Dans le dernier cas, non seulement, il a légitimé le voyage
de François Zocchetto (en accord avec les sympathisants de son parti selon un
sondage) en expliquant même qu’il faudra un jour reparler avec le dictateur
syrien.
Mais, afin de contrer les critiques qui se sont multipliées
sur cette visite à un boucher sanguinaire, il en a rajouté plus que de mesure
en en profitant, comme l’ont noté les médias, à être le seul représentant d’un
parti républicain à critiquer la conduite de la guerre contre Daesh (ou
organisation de l’état islamique) et d’attaquer François Hollande directement
pour sa soi-disant incohérence dans sa position dans ce conflit.

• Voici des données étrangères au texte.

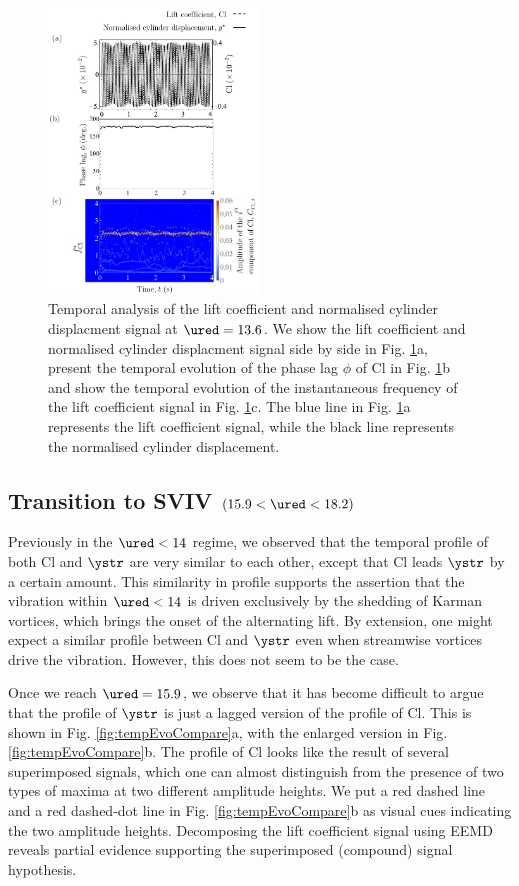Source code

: \documentclass[a4paper,fleqn]{cas-sc}
\begin{document}
\begin{figure}
  \centering
  \includegraphics[width=0.5\textwidth]{figs/figure14}
  \caption{Temporal analysis of the lift coefficient and normalised cylinder displacment signal at $\ured = 13.6$. We show the lift coefficient and normalised cylinder displacment signal side by side in Fig. \ref{fig:tempAnalysisLower}a, present the temporal evolution of the phase lag $\phi$ of Cl in Fig. \ref{fig:tempAnalysisLower}b and show the temporal evolution of the instantaneous frequency of the lift coefficient signal in Fig. \ref{fig:tempAnalysisLower}c. The blue line in Fig. \ref{fig:tempAnalysisLower}a represents the lift coefficient signal, while the black line represents the normalised cylinder displacement.} \label{fig:tempAnalysisLower}
\end{figure}

\subsection{Transition to SVIV $\left (15.9 < \ured < 18.2 \right )$} \label{ssec:transSVIV}
Previously in the $\ured < 14$ regime, we observed that the temporal profile of both Cl and  $\ystr$ are very similar to each other, except that Cl leads $\ystr$ by a certain amount. This similarity in profile supports the assertion that the vibration within $\ured < 14$ is driven exclusively by the shedding of Karman vortices, which brings the onset of the alternating lift. By extension, one might expect a similar profile between Cl and $\ystr$ even when streamwise vortices drive the vibration. However, this does not seem to be the case.

Once we reach $\ured = 15.9$, we observe that it has become difficult to argue that the profile of $\ystr$ is just a lagged version of the profile of Cl. This is shown in Fig. \ref{fig:tempEvoCompare}a, with the enlarged version in Fig. \ref{fig:tempEvoCompare}b. The profile of Cl looks like the result of several superimposed signals, which one can almost distinguish from the presence of two types of maxima at two different amplitude heights. We put a red dashed line and a red dashed-dot line in Fig. \ref{fig:tempEvoCompare}b as visual cues indicating the two amplitude heights. Decomposing the lift coefficient signal using EEMD reveals partial evidence supporting the superimposed (compound) signal hypothesis.
\end{document}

Si ses efforts pour donner une exposition à l’UDI et à son
président doivent être salués, sa technique du bulldozer qui tire sur tout ce
qui bouge pour faire le buzz ou pour avoir un diplôme de bon opposant ou encore
pour être continuellement dans le rapport de force peut avoir, in fine, l’effet
inverse de celui recherché.
Car Jean-Christophe Lagarde n’est pas là pour séduire les
électeurs de la droite radicale et extrême et encore moins leurs militants.
Sa base, ce sont des électeurs qui refusent le plus souvent
une vision d’opposition basique, un manichéisme partisan et l’absence de
nuances, même s’ils sont de droite modérée et dont il doit s’attacher les votes
en montrant son sérieux et sa responsabilité.

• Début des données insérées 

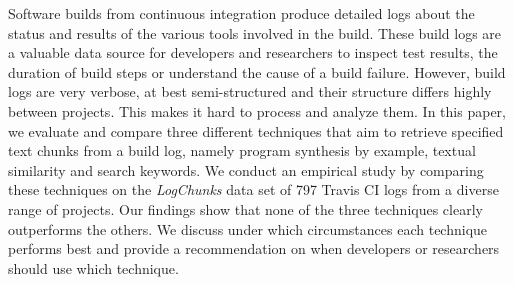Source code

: Software builds from continuous integration produce detailed logs about the status and results of the various tools involved in the build.
These build logs are a valuable data source for developers and researchers to inspect test results, the duration of build steps or understand the cause of a build failure.
However, build logs are very verbose, at best semi-structured and their structure differs highly between projects.
This makes it hard to process and analyze them.
In this paper, we evaluate and compare three different techniques that aim to retrieve specified text chunks from a build log, namely program synthesis by example, textual similarity and search keywords.
We conduct an empirical study by comparing these techniques on the \emph{LogChunks} data set of 797 Travis CI logs from a diverse range of projects.
Our findings show that none of the three techniques clearly outperforms the others.
We discuss under which circumstances each technique performs best and provide a recommendation on when developers or researchers should use which technique.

Aujourd’hui, peut-être, nombre d’entre eux sont séduits par
un discours vigoureux qui permet au Centre de se faire – parfois – entendre.

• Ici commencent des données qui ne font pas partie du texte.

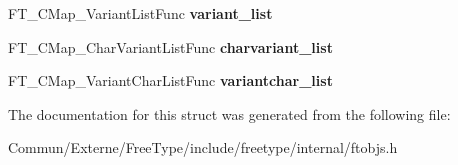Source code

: \begin{DoxyCompactItemize}
\item 
F\+T\+\_\+\+C\+Map\+\_\+\+Variant\+List\+Func {\bfseries variant\+\_\+list}\hypertarget{struct_f_t___c_map___class_rec___ad61635444cbfc71c4259e74cb892c172}{}\label{struct_f_t___c_map___class_rec___ad61635444cbfc71c4259e74cb892c172}

\item 
F\+T\+\_\+\+C\+Map\+\_\+\+Char\+Variant\+List\+Func {\bfseries charvariant\+\_\+list}\hypertarget{struct_f_t___c_map___class_rec___a65db9dfa0e29b7de257dc8870532ab19}{}\label{struct_f_t___c_map___class_rec___a65db9dfa0e29b7de257dc8870532ab19}

\item 
F\+T\+\_\+\+C\+Map\+\_\+\+Variant\+Char\+List\+Func {\bfseries variantchar\+\_\+list}\hypertarget{struct_f_t___c_map___class_rec___ac1563590a0bac99082aa0996b94aad57}{}\label{struct_f_t___c_map___class_rec___ac1563590a0bac99082aa0996b94aad57}

\end{DoxyCompactItemize}


The documentation for this struct was generated from the following file\+:\begin{DoxyCompactItemize}
\item 
Commun/\+Externe/\+Free\+Type/include/freetype/internal/ftobjs.\+h\end{DoxyCompactItemize}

Mais plus il sera martelé, avec les dérapages inéluctables
qu’il comporte, plus il sèmera le doute chez les Français et, surtout, les
sympathisants centristes.
Plus il continuera à adopter la stratégie médiatique d’un
Sarkozy, plus il brouillera le message du Centre.
A ce moment là, si Jean-Christophe Lagarde n’a pas changé de
style, forme et contenu compris, alors oui, il peut devenir dangereux pour
l’UDI et le Centre, ouvrant, par ailleurs, un boulevard à François Bayrou qui n’en
demande pas tant mais qui connaît bien l’homme.
Espérons qu’il saura cultiver ses qualités et corriger ses
défauts pour être un digne représentant du Centre.
Il pourrait prendre exemple sur Yves Jégo, candidat
malheureux à la présidence de l’UDI, dont les déclarations sont souvent justes
«centristement» parlant ces dernières semaines, lui qui fut un inconditionnel
de Sarkozy…
Et ça tombe plutôt bien puisque Jégo et Lagarde sont alliés
au sein de la majorité qui gouverne l’UDI.